Fiwila Secondary School Phase 1,2 and 3
Previously there was:
With only one small secondary school in the area, many children were unable to continue their education to Secondary level.
Previously, the Secondary School in Fiwila enabled children to study up to grades seven or nine (equivalent of UK years six to eight). The new school, completed in 2007, extended the school to grade 12 (equivalent of UK year 13).
Fiwila Secondary School was Build It’s first building project.
With your support:
Working with the Shropshire Fiwila Partnership, the aim of the project was to provide a completely new secondary school that would allow children to go on to further education.
There were celebrations in January 2008 when the local school opened its first ever secondary class.
In 2008, the second phase of work took place, with the construction of two laboratory classrooms, an ablution block and a teacher’s house. The project included new water tanks and rainwater harvesting.
The school desperately needed a new dormitory. Whilst there was accommodation for the girls on site, there was no accommodation for the boys who lived too far away to commute to school daily. To attend school, the boys squatted in abandoned buildings in the village, cooking for themselves.

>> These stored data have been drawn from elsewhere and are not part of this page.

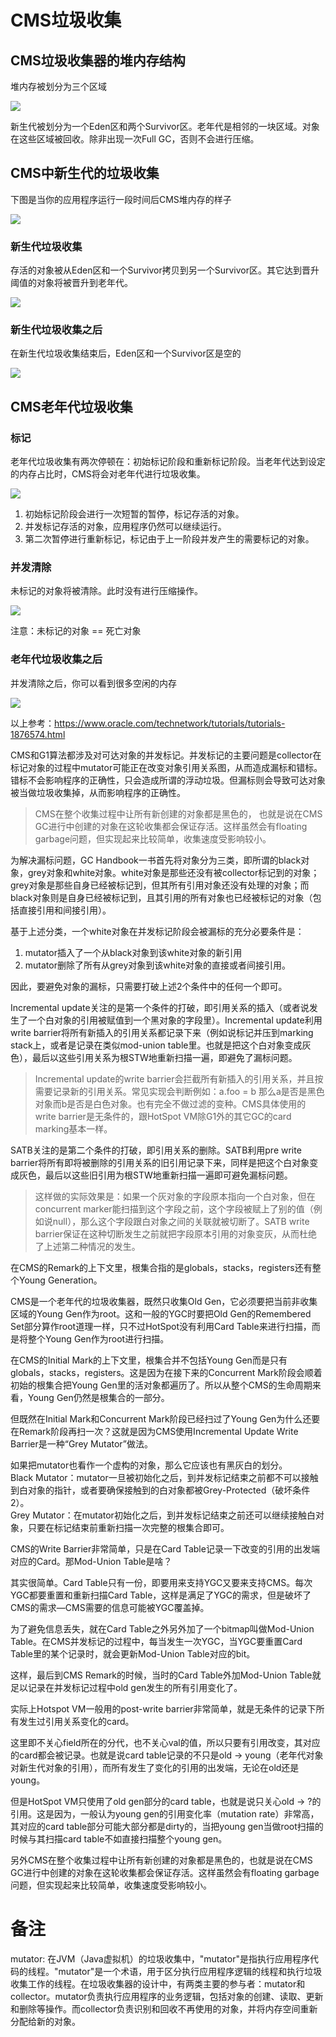 # CMS垃圾收集
## CMS垃圾收集器的堆内存结构
堆内存被划分为三个区域

![](../image/JVM/Slide1.PNG)

新生代被划分为一个Eden区和两个Survivor区。老年代是相邻的一块区域。对象在这些区域被回收。除非出现一次Full GC，否则不会进行压缩。

## CMS中新生代的垃圾收集
下图是当你的应用程序运行一段时间后CMS堆内存的样子

![](../image/JVM/Slide2.PNG)

### 新生代垃圾收集
存活的对象被从Eden区和一个Survivor拷贝到另一个Survivor区。其它达到晋升阈值的对象将被晋升到老年代。

![](../image/JVM/Slide3.PNG)

### 新生代垃圾收集之后
在新生代垃圾收集结束后，Eden区和一个Survivor区是空的

![](../image/JVM/Slide4.PNG)

## CMS老年代垃圾收集
### 标记
老年代垃圾收集有两次停顿在：初始标记阶段和重新标记阶段。当老年代达到设定的内存占比时，CMS将会对老年代进行垃圾收集。

![](../image/JVM/Slide5.PNG)

1. 初始标记阶段会进行一次短暂的暂停，标记存活的对象。
2. 并发标记存活的对象，应用程序仍然可以继续运行。
3. 第二次暂停进行重新标记，标记由于上一阶段并发产生的需要标记的对象。

### 并发清除
未标记的对象将被清除。此时没有进行压缩操作。

![](../image/JVM/Slide6.PNG)

注意：未标记的对象 == 死亡对象

### 老年代垃圾收集之后
并发清除之后，你可以看到很多空闲的内存

![](../image/JVM/Slide7.PNG)

以上参考：https://www.oracle.com/technetwork/tutorials/tutorials-1876574.html

CMS和G1算法都涉及对可达对象的并发标记。并发标记的主要问题是collector在标记对象的过程中mutator可能正在改变对象引用关系图，从而造成漏标和错标。错标不会影响程序的正确性，只会造成所谓的浮动垃圾。但漏标则会导致可达对象被当做垃圾收集掉，从而影响程序的正确性。
>  CMS在整个收集过程中让所有新创建的对象都是黑色的， 也就是说在CMS GC进行中创建的对象在这轮收集都会保证存活。这样虽然会有floating garbage问题，但实现起来比较简单，收集速度受影响较小。

为解决漏标问题，GC Handbook一书首先将对象分为三类，即所谓的black对象，grey对象和white对象。white对象是那些还没有被collector标记到的对象；grey对象是那些自身已经被标记到，但其所有引用对象还没有处理的对象；而black对象则是自身已经被标记到，且其引用的所有对象也已经被标记的对象（包括直接引用和间接引用）。

基于上述分类，一个white对象在并发标记阶段会被漏标的充分必要条件是：
1. mutator插入了一个从black对象到该white对象的新引用
2. mutator删除了所有从grey对象到该white对象的直接或者间接引用。

因此，要避免对象的漏标，只需要打破上述2个条件中的任何一个即可。

Incremental update关注的是第一个条件的打破，即引用关系的插入（或者说发生了一个白对象的引用被赋值到一个黑对象的字段里）。Incremental update利用write barrier将所有新插入的引用关系都记录下来（例如说标记并压到marking stack上，或者是记录在类似mod-union table里。也就是把这个白对象变成灰色），最后以这些引用关系为根STW地重新扫描一遍，即避免了漏标问题。
> Incremental update的write barrier会拦截所有新插入的引用关系，并且按需要记录新的引用关系。常见实现会判断例如：a.foo = b 那么a是否是黑色对象而b是否是白色对象。也有完全不做过滤的变种。CMS具体使用的write barrier是无条件的，跟HotSpot VM除G1外的其它GC的card marking基本一样。

SATB关注的是第二个条件的打破，即引用关系的删除。SATB利用pre write barrier将所有即将被删除的引用关系的旧引用记录下来，同样是把这个白对象变成灰色，最后以这些旧引用为根STW地重新扫描一遍即可避免漏标问题。
> 这样做的实际效果是：如果一个灰对象的字段原本指向一个白对象，但在concurrent marker能扫描到这个字段之前，这个字段被赋上了别的值（例如说null），那么这个字段跟白对象之间的关联就被切断了。SATB write barrier保证在这种切断发生之前就把字段原本引用的对象变灰，从而杜绝了上述第二种情况的发生。

在CMS的Remark的上下文里，根集合指的是globals，stacks，registers还有整个Young Generation。

CMS是一个老年代的垃圾收集器，既然只收集Old Gen，它必须要把当前非收集区域的Young Gen作为root。这和一般的YGC时要把Old Gen的Remembered Set部分算作root道理一样，只不过HotSpot没有利用Card Table来进行扫描，而是将整个Young Gen作为root进行扫描。

在CMS的Initial Mark的上下文里，根集合并不包括Young Gen而是只有globals，stacks，registers。这是因为在接下来的Concurrent Mark阶段会顺着初始的根集合把Young Gen里的活对象都遍历了。所以从整个CMS的生命周期来看，Young Gen仍然是根集合的一部分。

但既然在Initial Mark和Concurrent Mark阶段已经扫过了Young Gen为什么还要在Remark阶段再扫一次？这就是因为CMS使用Incremental Update Write Barrier是一种“Grey Mutator”做法。

如果把mutator也看作一个虚构的对象，那么它应该也有黑灰白的划分。  
Black Mutator：mutator一旦被初始化之后，到并发标记结束之前都不可以接触到白对象的指针，或者要确保接触到的白对象都被Grey-Protected（破坏条件2）。  
Grey Mutator：在mutator初始化之后，到并发标记结束之前还可以继续接触白对象，只要在标记结束前重新扫描一次完整的根集合即可。

CMS的Write Barrier非常简单，只是在Card Table记录一下改变的引用的出发端对应的Card。那Mod-Union Table是啥？

其实很简单。Card Table只有一份，即要用来支持YGC又要来支持CMS。每次YGC都要重置和重新扫描Card Table，这样是满足了YGC的需求，但是破坏了CMS的需求—CMS需要的信息可能被YGC覆盖掉。

为了避免信息丢失，就在Card Table之外另外加了一个bitmap叫做Mod-Union Table。在CMS并发标记的过程中，每当发生一次YGC，当YGC要重置Card Table里的某个记录时，就会更新Mod-Union Table对应的bit。

这样，最后到CMS Remark的时候，当时的Card Table外加Mod-Union Table就足以记录在并发标记过程中old gen发生的所有引用变化了。

实际上Hotspot VM一般用的post-write barrier非常简单，就是无条件的记录下所有发生过引用关系变化的card。

这里即不关心field所在的分代，也不关心val的值，所以只要有引用改变，其对应的card都会被记录。也就是说card table记录的不只是old -> young（老年代对象对新生代对象的引用），而所有发生了变化的引用的出发端，无论在old还是young。

但是HotSpot VM只使用了old gen部分的card table，也就是说只关心old -> ?的引用。这是因为，一般认为young gen的引用变化率（mutation rate）非常高，其对应的card table部分可能大部分都是dirty的，当把young gen当做root扫描的时候与其扫描card table不如直接扫描整个young gen。

另外CMS在整个收集过程中让所有新创建的对象都是黑色的，也就是说在CMS GC进行中创建的对象在这轮收集都会保证存活。这样虽然会有floating garbage问题，但实现起来比较简单，收集速度受影响较小。

# 备注
mutator: 在JVM（Java虚拟机）的垃圾收集中，"mutator"是指执行应用程序代码的线程。"mutator"是一个术语，用于区分执行应用程序逻辑的线程和执行垃圾收集工作的线程。在垃圾收集器的设计中，有两类主要的参与者：mutator和collector。mutator负责执行应用程序的业务逻辑，包括对象的创建、读取、更新和删除等操作。而collector负责识别和回收不再使用的对象，并将内存空间重新分配给新的对象。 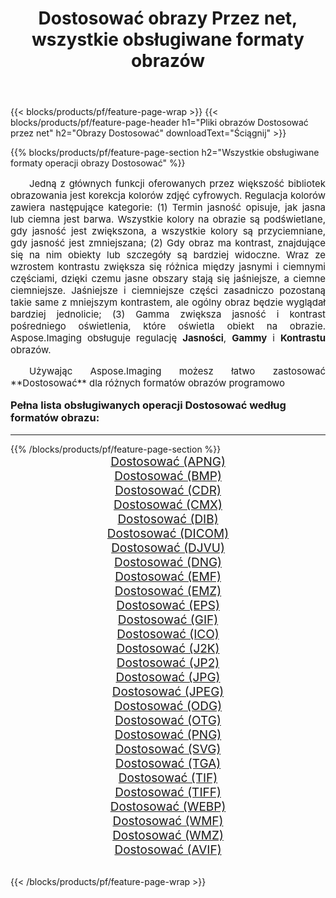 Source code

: ﻿---
title: Dostosować obrazy Przez net, wszystkie obsługiwane formaty obrazów 
weight: 3920
url: /pl/net/adjust/ 
lang: pl
langdirlevel: 2
locales: zh-hans,ja,it,ru,de,es,fr,nl,id,lt,pl,pt,vi,tr,ko,zh-hant,ar,hi,th,sv,cs,uk,he
description: Używając Aspose.Imaging możesz łatwo Dostosować obrazy Via net
---

{{< blocks/products/pf/feature-page-wrap >}}
{{< blocks/products/pf/feature-page-header h1="Pliki obrazów Dostosować przez net" h2="Obrazy Dostosować" downloadText="Ściągnij" >}}


{{% blocks/products/pf/feature-page-section  h2="Wszystkie obsługiwane formaty operacji obrazy Dostosować" %}}
<p align="justify" style="text-indent:2em;font-size:15px;">
Jedną z głównych funkcji oferowanych przez większość bibliotek obrazowania jest korekcja kolorów zdjęć cyfrowych. Regulacja kolorów zawiera następujące kategorie: (1) Termin jasność opisuje, jak jasna lub ciemna jest barwa. Wszystkie kolory na obrazie są podświetlane, gdy jasność jest zwiększona, a wszystkie kolory są przyciemniane, gdy jasność jest zmniejszana; (2) Gdy obraz ma kontrast, znajdujące się na nim obiekty lub szczegóły są bardziej widoczne. Wraz ze wzrostem kontrastu zwiększa się różnica między jasnymi i ciemnymi częściami, dzięki czemu jasne obszary stają się jaśniejsze, a ciemne ciemniejsze. Jaśniejsze i ciemniejsze części zasadniczo pozostaną takie same z mniejszym kontrastem, ale ogólny obraz będzie wyglądał bardziej jednolicie; (3) Gamma zwiększa jasność i kontrast pośredniego oświetlenia, które oświetla obiekt na obrazie. Aspose.Imaging obsługuje regulację <b>Jasności</b>, <b>Gammy</b> i <b>Kontrastu</b> obrazów.
</p>
<p align="justify" style="text-indent:2em;font-size:15px;">
Używając Aspose.Imaging możesz łatwo zastosować **Dostosować** dla różnych formatów obrazów programowo
</p>
<h3 style="margin-top:16px;">
Pełna lista obsługiwanych operacji Dostosować według formatów obrazu:
</h3>
<hr/>
{{% /blocks/products/pf/feature-page-section %}}
<div class="container-fluid productfamilypage bg-gray">
    <div class="convertypes bg-gray agp-content section">
        <div class="container">
		<div class="row other-converters" style="gap: 10px;font-size: 19px;text-align:center;">
		    <div class='col-md-3 other-converter remove-lp remove-rp'><a href="/imaging/pl/net/adjust/apng/" style="padding:15px;">Dostosować (APNG)</a></div><div class='col-md-3 other-converter remove-lp remove-rp'><a href="/imaging/pl/net/adjust/bmp/" style="padding:15px;">Dostosować (BMP)</a></div><div class='col-md-3 other-converter remove-lp remove-rp'><a href="/imaging/pl/net/adjust/cdr/" style="padding:15px;">Dostosować (CDR)</a></div><div class='col-md-3 other-converter remove-lp remove-rp'><a href="/imaging/pl/net/adjust/cmx/" style="padding:15px;">Dostosować (CMX)</a></div><div class='col-md-3 other-converter remove-lp remove-rp'><a href="/imaging/pl/net/adjust/dib/" style="padding:15px;">Dostosować (DIB)</a></div><div class='col-md-3 other-converter remove-lp remove-rp'><a href="/imaging/pl/net/adjust/dicom/" style="padding:15px;">Dostosować (DICOM)</a></div><div class='col-md-3 other-converter remove-lp remove-rp'><a href="/imaging/pl/net/adjust/djvu/" style="padding:15px;">Dostosować (DJVU)</a></div><div class='col-md-3 other-converter remove-lp remove-rp'><a href="/imaging/pl/net/adjust/dng/" style="padding:15px;">Dostosować (DNG)</a></div><div class='col-md-3 other-converter remove-lp remove-rp'><a href="/imaging/pl/net/adjust/emf/" style="padding:15px;">Dostosować (EMF)</a></div><div class='col-md-3 other-converter remove-lp remove-rp'><a href="/imaging/pl/net/adjust/emz/" style="padding:15px;">Dostosować (EMZ)</a></div><div class='col-md-3 other-converter remove-lp remove-rp'><a href="/imaging/pl/net/adjust/eps/" style="padding:15px;">Dostosować (EPS)</a></div><div class='col-md-3 other-converter remove-lp remove-rp'><a href="/imaging/pl/net/adjust/gif/" style="padding:15px;">Dostosować (GIF)</a></div><div class='col-md-3 other-converter remove-lp remove-rp'><a href="/imaging/pl/net/adjust/ico/" style="padding:15px;">Dostosować (ICO)</a></div><div class='col-md-3 other-converter remove-lp remove-rp'><a href="/imaging/pl/net/adjust/j2k/" style="padding:15px;">Dostosować (J2K)</a></div><div class='col-md-3 other-converter remove-lp remove-rp'><a href="/imaging/pl/net/adjust/jp2/" style="padding:15px;">Dostosować (JP2)</a></div><div class='col-md-3 other-converter remove-lp remove-rp'><a href="/imaging/pl/net/adjust/jpg/" style="padding:15px;">Dostosować (JPG)</a></div><div class='col-md-3 other-converter remove-lp remove-rp'><a href="/imaging/pl/net/adjust/jpeg/" style="padding:15px;">Dostosować (JPEG)</a></div><div class='col-md-3 other-converter remove-lp remove-rp'><a href="/imaging/pl/net/adjust/odg/" style="padding:15px;">Dostosować (ODG)</a></div><div class='col-md-3 other-converter remove-lp remove-rp'><a href="/imaging/pl/net/adjust/otg/" style="padding:15px;">Dostosować (OTG)</a></div><div class='col-md-3 other-converter remove-lp remove-rp'><a href="/imaging/pl/net/adjust/png/" style="padding:15px;">Dostosować (PNG)</a></div><div class='col-md-3 other-converter remove-lp remove-rp'><a href="/imaging/pl/net/adjust/svg/" style="padding:15px;">Dostosować (SVG)</a></div><div class='col-md-3 other-converter remove-lp remove-rp'><a href="/imaging/pl/net/adjust/tga/" style="padding:15px;">Dostosować (TGA)</a></div><div class='col-md-3 other-converter remove-lp remove-rp'><a href="/imaging/pl/net/adjust/tif/" style="padding:15px;">Dostosować (TIF)</a></div><div class='col-md-3 other-converter remove-lp remove-rp'><a href="/imaging/pl/net/adjust/tiff/" style="padding:15px;">Dostosować (TIFF)</a></div><div class='col-md-3 other-converter remove-lp remove-rp'><a href="/imaging/pl/net/adjust/webp/" style="padding:15px;">Dostosować (WEBP)</a></div><div class='col-md-3 other-converter remove-lp remove-rp'><a href="/imaging/pl/net/adjust/wmf/" style="padding:15px;">Dostosować (WMF)</a></div><div class='col-md-3 other-converter remove-lp remove-rp'><a href="/imaging/pl/net/adjust/wmz/" style="padding:15px;">Dostosować (WMZ)</a></div><div class='col-md-3 other-converter remove-lp remove-rp'><a href="/imaging/pl/net/adjust/avif/" style="padding:15px;">Dostosować (AVIF)</a></div>
                </div>
        </div>
    </div>
</div>
<br/>

{{< /blocks/products/pf/feature-page-wrap >}}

The new 46 bed dormitory was the third phase of work at Fiwila and was completed in time for the 2010 new school year. It has made an incredible difference to the education and the safety of the children at Fiwila Secondary School.
Since we left…
In 2009, King’s College Wimbledon formed a Community Service Programme with Fiwila School. In August 2010, a party of staff and sixteen boys spent two weeks in Fiwila. Ian Davies from King’s explains how the Science Labs are having a positive benefit to the teachers and students at Fiwila;
‘It was good to find two large, well set up laboratories in use at the High School and we were able to carry out practical Chemistry and Physics lessons with the Fiwila students. Science is a very practical, hands-on enterprise that requires experiments to properly train students for the future.’